A t test was applied to examine the differences in stress perception, FoMO, and problematic social network use among students of different genders (See Table 2). We found that the average score for the pressure perception of male students was higher than that of female students (t = 2.02, p < 0.05), and the other variables had no significant difference by gender.

3.4. Variance Testing with Respect to Grades among Stress Perception, FoMO, and Problematic Social Network Use

An F test was used to examine the differences in stress perception, FoMO, and problematic social network use of students across grades (Table 3). The problematic social network use and FoMO of college students were not significantly different by grade level, while the stress perception of college students was significantly different by grade level. Therefore, a comparative analysis was conducted after the event. As observed in the results of the postcomparative analysis (least significant difference, LSD), the pressure perception scores of senior students were higher than those of freshmen and sophomores. The stress perception scores of juniors were higher than those of freshmen.
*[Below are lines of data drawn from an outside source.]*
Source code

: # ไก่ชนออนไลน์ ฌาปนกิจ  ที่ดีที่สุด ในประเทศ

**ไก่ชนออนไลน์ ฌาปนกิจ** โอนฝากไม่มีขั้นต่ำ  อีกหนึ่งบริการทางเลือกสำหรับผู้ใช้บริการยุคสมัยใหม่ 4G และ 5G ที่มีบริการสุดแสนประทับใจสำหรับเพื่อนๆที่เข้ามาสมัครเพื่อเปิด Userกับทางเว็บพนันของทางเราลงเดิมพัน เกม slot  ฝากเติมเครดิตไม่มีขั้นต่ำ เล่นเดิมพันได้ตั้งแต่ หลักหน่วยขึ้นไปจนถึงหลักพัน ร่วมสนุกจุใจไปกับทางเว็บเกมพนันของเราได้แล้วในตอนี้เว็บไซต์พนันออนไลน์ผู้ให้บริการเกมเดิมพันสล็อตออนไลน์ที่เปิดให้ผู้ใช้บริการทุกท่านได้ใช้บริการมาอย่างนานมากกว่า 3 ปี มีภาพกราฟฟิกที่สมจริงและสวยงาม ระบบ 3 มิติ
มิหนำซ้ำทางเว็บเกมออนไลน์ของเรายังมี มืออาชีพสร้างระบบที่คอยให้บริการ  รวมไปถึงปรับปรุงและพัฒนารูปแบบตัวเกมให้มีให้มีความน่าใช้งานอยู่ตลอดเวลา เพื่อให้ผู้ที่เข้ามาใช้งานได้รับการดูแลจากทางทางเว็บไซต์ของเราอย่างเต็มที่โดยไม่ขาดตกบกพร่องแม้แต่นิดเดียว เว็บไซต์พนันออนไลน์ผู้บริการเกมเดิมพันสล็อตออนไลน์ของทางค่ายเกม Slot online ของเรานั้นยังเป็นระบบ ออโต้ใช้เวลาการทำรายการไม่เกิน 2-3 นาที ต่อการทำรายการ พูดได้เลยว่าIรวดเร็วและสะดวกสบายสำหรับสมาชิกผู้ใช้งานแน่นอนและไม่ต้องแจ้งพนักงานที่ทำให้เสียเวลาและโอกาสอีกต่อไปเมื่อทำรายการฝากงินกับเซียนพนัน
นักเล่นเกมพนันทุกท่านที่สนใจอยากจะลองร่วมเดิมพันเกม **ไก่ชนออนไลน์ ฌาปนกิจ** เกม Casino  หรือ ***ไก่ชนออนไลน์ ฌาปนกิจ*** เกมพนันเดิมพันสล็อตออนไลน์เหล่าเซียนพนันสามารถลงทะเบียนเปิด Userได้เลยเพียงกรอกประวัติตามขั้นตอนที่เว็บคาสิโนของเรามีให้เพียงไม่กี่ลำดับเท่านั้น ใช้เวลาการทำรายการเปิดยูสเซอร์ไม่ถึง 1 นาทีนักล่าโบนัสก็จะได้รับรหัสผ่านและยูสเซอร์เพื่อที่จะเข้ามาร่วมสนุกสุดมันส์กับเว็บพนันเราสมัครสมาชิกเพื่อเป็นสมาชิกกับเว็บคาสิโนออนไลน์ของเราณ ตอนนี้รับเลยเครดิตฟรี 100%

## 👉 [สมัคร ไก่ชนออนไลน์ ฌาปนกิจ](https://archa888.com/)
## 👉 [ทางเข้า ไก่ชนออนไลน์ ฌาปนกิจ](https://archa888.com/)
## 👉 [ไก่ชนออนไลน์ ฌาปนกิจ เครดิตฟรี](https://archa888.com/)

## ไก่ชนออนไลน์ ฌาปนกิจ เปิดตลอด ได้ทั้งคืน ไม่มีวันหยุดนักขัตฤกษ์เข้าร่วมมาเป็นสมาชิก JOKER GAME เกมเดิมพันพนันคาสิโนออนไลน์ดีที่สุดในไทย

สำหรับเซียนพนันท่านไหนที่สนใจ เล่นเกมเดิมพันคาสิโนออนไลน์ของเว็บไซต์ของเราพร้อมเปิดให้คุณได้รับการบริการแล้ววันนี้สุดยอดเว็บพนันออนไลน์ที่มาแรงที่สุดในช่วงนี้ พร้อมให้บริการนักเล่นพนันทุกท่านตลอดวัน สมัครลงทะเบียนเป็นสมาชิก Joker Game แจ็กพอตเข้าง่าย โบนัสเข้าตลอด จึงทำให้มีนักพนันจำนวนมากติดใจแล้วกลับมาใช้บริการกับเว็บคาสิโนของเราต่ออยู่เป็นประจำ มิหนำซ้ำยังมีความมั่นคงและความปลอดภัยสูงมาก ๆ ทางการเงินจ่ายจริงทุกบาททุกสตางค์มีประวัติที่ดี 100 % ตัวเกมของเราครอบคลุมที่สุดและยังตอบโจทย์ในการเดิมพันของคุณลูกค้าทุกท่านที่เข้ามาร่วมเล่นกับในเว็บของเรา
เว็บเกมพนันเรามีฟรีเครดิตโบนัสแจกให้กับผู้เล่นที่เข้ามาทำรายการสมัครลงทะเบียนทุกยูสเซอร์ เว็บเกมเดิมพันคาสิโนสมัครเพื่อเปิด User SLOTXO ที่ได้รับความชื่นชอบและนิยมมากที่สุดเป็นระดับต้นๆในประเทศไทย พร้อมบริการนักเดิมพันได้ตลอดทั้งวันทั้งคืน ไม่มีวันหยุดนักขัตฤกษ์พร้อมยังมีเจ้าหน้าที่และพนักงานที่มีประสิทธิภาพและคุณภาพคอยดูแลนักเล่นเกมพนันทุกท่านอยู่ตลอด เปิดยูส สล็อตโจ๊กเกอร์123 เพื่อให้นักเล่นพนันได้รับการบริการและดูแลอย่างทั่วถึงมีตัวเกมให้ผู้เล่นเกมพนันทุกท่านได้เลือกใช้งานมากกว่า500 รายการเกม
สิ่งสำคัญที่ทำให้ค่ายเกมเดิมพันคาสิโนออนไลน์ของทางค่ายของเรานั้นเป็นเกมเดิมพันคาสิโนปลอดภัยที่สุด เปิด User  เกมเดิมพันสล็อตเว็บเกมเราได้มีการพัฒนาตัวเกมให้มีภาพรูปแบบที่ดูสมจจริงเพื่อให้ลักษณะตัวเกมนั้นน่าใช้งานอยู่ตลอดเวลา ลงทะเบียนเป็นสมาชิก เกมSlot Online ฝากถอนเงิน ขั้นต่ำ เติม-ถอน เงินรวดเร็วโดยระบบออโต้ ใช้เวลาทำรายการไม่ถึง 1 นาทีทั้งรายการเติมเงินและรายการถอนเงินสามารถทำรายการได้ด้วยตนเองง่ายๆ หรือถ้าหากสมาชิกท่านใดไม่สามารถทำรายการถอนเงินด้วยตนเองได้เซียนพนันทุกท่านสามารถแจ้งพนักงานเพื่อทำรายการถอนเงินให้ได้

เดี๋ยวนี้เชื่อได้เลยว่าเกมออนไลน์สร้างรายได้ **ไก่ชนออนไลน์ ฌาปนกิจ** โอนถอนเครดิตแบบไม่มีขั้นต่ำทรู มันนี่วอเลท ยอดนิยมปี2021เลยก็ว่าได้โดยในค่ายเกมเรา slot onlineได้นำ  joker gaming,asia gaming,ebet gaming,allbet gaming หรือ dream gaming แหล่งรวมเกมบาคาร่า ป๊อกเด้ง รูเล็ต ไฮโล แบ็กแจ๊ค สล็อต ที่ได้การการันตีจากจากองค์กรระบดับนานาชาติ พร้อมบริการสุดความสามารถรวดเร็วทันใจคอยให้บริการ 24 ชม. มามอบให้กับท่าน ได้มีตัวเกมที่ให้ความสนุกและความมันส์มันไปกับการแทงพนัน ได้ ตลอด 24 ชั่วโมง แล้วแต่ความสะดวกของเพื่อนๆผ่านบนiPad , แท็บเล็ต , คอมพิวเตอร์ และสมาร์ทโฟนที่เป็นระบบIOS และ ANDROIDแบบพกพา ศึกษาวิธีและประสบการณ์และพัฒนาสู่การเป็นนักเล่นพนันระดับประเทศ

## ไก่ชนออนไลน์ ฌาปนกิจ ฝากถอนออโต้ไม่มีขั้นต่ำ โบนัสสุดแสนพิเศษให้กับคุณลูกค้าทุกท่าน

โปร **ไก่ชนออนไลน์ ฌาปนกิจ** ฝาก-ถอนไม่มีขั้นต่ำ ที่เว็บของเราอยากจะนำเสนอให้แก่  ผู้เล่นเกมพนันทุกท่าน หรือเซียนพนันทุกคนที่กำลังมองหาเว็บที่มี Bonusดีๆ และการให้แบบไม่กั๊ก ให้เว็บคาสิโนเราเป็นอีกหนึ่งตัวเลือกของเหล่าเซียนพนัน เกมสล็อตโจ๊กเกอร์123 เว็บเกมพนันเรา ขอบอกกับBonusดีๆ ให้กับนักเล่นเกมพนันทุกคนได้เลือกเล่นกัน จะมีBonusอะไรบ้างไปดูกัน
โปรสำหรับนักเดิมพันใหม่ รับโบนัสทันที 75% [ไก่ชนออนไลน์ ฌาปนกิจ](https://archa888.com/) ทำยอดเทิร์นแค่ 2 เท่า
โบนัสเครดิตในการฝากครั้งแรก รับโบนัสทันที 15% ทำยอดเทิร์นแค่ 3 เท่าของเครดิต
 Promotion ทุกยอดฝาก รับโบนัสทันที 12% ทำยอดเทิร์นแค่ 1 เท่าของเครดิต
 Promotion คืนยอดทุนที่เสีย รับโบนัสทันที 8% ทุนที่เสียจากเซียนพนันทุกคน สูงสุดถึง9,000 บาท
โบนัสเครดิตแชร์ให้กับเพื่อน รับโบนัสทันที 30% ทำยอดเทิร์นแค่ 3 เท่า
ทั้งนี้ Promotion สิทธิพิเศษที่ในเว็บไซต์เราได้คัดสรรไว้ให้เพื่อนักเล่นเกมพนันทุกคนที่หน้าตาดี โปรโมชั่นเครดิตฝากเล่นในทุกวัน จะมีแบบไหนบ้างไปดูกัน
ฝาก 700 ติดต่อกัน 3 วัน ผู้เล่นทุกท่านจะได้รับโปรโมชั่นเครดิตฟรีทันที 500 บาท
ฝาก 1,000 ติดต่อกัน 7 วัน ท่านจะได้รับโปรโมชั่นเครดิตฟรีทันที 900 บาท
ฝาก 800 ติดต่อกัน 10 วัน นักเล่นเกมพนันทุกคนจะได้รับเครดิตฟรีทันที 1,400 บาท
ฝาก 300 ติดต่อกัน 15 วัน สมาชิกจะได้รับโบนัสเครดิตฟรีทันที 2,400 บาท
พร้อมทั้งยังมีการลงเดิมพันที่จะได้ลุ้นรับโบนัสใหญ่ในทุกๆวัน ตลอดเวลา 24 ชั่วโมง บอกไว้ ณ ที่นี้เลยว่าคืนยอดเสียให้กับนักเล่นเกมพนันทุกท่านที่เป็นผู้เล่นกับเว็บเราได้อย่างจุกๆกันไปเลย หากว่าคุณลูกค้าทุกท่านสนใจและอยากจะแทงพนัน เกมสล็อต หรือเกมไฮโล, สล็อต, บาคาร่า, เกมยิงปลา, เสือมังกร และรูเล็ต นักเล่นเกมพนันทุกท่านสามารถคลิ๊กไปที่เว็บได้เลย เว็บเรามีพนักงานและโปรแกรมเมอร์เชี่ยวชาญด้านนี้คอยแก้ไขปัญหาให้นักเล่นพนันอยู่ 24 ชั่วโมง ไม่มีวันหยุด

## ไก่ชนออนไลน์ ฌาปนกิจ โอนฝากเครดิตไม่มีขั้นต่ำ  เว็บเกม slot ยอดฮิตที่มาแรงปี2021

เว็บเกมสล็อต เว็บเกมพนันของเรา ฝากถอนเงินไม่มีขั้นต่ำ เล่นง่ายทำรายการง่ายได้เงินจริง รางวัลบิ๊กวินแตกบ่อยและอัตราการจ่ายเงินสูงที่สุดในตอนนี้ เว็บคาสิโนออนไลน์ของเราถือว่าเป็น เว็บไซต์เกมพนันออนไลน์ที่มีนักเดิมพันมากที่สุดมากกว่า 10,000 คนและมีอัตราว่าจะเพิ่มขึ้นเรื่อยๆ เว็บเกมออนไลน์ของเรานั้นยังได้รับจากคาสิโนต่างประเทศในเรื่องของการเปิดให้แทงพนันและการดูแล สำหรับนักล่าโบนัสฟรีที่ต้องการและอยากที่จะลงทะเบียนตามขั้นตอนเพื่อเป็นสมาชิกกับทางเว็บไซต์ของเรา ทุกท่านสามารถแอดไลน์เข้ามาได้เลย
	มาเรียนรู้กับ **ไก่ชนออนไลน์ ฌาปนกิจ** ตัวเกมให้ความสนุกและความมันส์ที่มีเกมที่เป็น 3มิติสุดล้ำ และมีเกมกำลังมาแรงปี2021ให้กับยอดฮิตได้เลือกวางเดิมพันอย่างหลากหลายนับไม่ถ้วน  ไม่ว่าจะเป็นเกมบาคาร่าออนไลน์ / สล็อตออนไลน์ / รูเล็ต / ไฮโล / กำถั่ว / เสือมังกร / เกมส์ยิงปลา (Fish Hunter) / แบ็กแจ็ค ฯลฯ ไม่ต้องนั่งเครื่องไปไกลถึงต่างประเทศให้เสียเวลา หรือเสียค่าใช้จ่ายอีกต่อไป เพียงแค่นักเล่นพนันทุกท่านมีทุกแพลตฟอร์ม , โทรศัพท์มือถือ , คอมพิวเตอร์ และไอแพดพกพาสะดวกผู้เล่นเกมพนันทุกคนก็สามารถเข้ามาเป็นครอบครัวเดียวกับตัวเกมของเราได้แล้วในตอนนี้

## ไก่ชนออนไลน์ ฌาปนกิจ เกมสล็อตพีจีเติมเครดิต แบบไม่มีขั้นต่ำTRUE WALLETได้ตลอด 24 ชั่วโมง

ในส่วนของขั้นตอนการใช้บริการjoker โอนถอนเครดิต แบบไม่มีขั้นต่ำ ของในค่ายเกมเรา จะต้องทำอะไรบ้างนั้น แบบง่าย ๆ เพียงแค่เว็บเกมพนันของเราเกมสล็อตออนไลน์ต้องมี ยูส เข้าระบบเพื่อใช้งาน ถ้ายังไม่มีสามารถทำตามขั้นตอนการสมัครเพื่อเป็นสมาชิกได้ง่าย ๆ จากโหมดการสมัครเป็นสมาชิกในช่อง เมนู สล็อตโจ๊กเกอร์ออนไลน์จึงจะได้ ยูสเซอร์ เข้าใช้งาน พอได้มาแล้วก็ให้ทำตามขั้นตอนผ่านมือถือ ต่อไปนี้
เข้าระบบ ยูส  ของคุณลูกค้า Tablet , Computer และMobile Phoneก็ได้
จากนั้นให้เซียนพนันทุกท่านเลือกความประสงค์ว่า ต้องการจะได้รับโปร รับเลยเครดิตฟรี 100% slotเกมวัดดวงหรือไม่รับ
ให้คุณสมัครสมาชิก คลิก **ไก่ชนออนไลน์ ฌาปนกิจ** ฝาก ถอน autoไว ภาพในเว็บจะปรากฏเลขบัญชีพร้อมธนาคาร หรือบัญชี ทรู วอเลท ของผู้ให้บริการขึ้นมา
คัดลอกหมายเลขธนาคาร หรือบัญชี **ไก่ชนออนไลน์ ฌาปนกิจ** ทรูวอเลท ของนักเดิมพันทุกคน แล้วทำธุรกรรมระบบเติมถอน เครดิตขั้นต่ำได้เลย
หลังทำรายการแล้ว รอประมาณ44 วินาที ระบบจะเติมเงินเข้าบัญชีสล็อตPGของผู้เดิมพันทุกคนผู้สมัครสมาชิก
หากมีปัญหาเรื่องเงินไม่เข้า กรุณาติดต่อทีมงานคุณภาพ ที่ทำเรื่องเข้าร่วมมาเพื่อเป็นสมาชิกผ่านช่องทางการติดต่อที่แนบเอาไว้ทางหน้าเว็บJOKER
3.5. Correlations between Stress Perception, FoMO, and Problematic Social Network Use

The correlation analysis showed that there was a significant positive correlation between stress perception and problematic social network use (r = 0.38, p < 0.001), and there was a significant positive correlation between perceived stress and FoMO (r = 0.46, p < 0.001). There was a significant positive correlation between FoMO and problematic social network use (r = 0.45, p < 0.001) (see Table 4). This result indicated that the problematic social network use of college students increased with an increase in perceived stress and FoMO, and FoMO also increased with an increase in perceived stress level.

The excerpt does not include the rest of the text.